> _ABOUT THIS EXERCISE_: Output the data exactly, with every line intact.

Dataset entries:
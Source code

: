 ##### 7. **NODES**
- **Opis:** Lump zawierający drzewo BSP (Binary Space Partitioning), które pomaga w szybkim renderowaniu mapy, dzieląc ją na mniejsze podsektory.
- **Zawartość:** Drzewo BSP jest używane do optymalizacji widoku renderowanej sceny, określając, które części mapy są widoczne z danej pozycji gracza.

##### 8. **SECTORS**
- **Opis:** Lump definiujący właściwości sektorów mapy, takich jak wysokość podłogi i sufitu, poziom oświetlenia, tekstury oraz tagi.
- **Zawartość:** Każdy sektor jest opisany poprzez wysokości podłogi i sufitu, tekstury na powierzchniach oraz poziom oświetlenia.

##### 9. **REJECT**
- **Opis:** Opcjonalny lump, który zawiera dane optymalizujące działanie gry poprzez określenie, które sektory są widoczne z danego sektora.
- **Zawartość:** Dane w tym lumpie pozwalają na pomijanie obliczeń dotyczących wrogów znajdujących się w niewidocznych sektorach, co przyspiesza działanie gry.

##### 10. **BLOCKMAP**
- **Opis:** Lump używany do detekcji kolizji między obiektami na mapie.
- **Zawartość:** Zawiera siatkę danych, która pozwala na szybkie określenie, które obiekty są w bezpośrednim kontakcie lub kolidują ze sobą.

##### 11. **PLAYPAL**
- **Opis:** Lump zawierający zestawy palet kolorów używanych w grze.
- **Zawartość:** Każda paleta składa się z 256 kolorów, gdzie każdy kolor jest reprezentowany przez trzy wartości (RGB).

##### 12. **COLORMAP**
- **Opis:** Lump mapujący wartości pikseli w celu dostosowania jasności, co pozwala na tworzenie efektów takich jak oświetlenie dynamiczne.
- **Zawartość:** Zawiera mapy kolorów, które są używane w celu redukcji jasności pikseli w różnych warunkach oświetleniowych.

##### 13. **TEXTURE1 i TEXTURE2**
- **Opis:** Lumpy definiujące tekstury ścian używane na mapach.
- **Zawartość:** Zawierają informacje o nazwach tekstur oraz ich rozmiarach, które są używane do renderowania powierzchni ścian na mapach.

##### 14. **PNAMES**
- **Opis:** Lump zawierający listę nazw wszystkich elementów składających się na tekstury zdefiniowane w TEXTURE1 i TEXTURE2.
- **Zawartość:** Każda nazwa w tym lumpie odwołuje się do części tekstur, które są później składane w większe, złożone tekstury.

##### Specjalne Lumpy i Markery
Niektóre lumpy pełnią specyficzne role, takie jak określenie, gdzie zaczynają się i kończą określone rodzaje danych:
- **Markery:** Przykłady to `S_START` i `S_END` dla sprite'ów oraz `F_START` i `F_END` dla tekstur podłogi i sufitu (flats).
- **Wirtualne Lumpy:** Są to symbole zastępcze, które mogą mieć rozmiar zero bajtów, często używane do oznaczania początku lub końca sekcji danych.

> _EXERCISE RESULT_:
Source code

: ##### 7. **NODES**
- **Opis:** Lump zawierający drzewo BSP (Binary Space Partitioning), które pomaga w szybkim renderowaniu mapy, dzieląc ją na mniejsze podsektory.
- **Zawartość:** Drzewo BSP jest używane do optymalizacji widoku renderowanej sceny, określając, które części mapy są widoczne z danej pozycji gracza.

##### 8. **SECTORS**
- **Opis:** Lump definiujący właściwości sektorów mapy, takich jak wysokość podłogi i sufitu, poziom oświetlenia, tekstury oraz tagi.
- **Zawartość:** Każdy sektor jest opisany poprzez wysokości podłogi i sufitu, tekstury na powierzchniach oraz poziom oświetlenia.

##### 9. **REJECT**
- **Opis:** Opcjonalny lump, który zawiera dane optymalizujące działanie gry poprzez określenie, które sektory są widoczne z danego sektora.
- **Zawartość:** Dane w tym lumpie pozwalają na pomijanie obliczeń dotyczących wrogów znajdujących się w niewidocznych sektorach, co przyspiesza działanie gry.

##### 10. **BLOCKMAP**
- **Opis:** Lump używany do detekcji kolizji między obiektami na mapie.
- **Zawartość:** Zawiera siatkę danych, która pozwala na szybkie określenie, które obiekty są w bezpośrednim kontakcie lub kolidują ze sobą.

##### 11. **PLAYPAL**
- **Opis:** Lump zawierający zestawy palet kolorów używanych w grze.
- **Zawartość:** Każda paleta składa się z 256 kolorów, gdzie każdy kolor jest reprezentowany przez trzy wartości (RGB).

##### 12. **COLORMAP**
- **Opis:** Lump mapujący wartości pikseli w celu dostosowania jasności, co pozwala na tworzenie efektów takich jak oświetlenie dynamiczne.
- **Zawartość:** Zawiera mapy kolorów, które są używane w celu redukcji jasności pikseli w różnych warunkach oświetleniowych.

##### 13. **TEXTURE1 i TEXTURE2**
- **Opis:** Lumpy definiujące tekstury ścian używane na mapach.
- **Zawartość:** Zawierają informacje o nazwach tekstur oraz ich rozmiarach, które są używane do renderowania powierzchni ścian na mapach.

##### 14. **PNAMES**
- **Opis:** Lump zawierający listę nazw wszystkich elementów składających się na tekstury zdefiniowane w TEXTURE1 i TEXTURE2.
- **Zawartość:** Każda nazwa w tym lumpie odwołuje się do części tekstur, które są później składane w większe, złożone tekstury.

##### Specjalne Lumpy i Markery
Niektóre lumpy pełnią specyficzne role, takie jak określenie, gdzie zaczynają się i kończą określone rodzaje danych:
- **Markery:** Przykłady to `S_START` i `S_END` dla sprite'ów oraz `F_START` i `F_END` dla tekstur podłogi i sufitu (flats).
- **Wirtualne Lumpy:** Są to symbole zastępcze, które mogą mieć rozmiar zero bajtów, często używane do oznaczania początku lub końca sekcji danych.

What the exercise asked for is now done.